- _The records_:
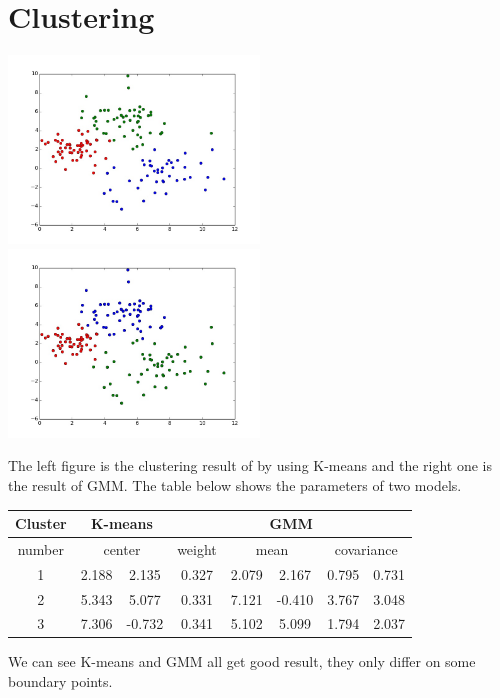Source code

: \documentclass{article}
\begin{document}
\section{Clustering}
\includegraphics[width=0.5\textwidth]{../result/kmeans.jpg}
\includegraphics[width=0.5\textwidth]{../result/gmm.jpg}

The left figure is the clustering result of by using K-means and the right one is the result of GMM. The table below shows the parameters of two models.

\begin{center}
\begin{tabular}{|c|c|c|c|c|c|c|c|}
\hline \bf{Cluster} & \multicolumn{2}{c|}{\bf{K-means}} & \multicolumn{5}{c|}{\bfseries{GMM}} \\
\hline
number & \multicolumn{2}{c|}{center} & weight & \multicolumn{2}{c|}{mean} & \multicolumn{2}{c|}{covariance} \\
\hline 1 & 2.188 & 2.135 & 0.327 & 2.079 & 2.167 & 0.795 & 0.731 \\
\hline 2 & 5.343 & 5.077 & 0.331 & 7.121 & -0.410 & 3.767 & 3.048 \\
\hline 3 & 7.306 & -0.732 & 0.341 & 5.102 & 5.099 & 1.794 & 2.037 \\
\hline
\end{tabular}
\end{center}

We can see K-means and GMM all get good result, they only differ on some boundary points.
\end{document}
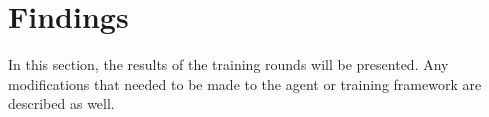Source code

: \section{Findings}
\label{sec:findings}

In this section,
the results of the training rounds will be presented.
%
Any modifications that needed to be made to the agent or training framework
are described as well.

- _Problem statement_: The line containing "The left figure" marks the end: transcribe every line from the start of the listing up to and including it, minus the pictures.

- _Task output_:
Source code

: \documentclass{article}
\begin{document}
\section{Clustering}
\includegraphics[width=0.5\textwidth]{../result/kmeans.jpg}
\includegraphics[width=0.5\textwidth]{../result/gmm.jpg}

The left figure is the clustering result of by using K-means and the right one is the result of GMM. The table below shows the parameters of two models.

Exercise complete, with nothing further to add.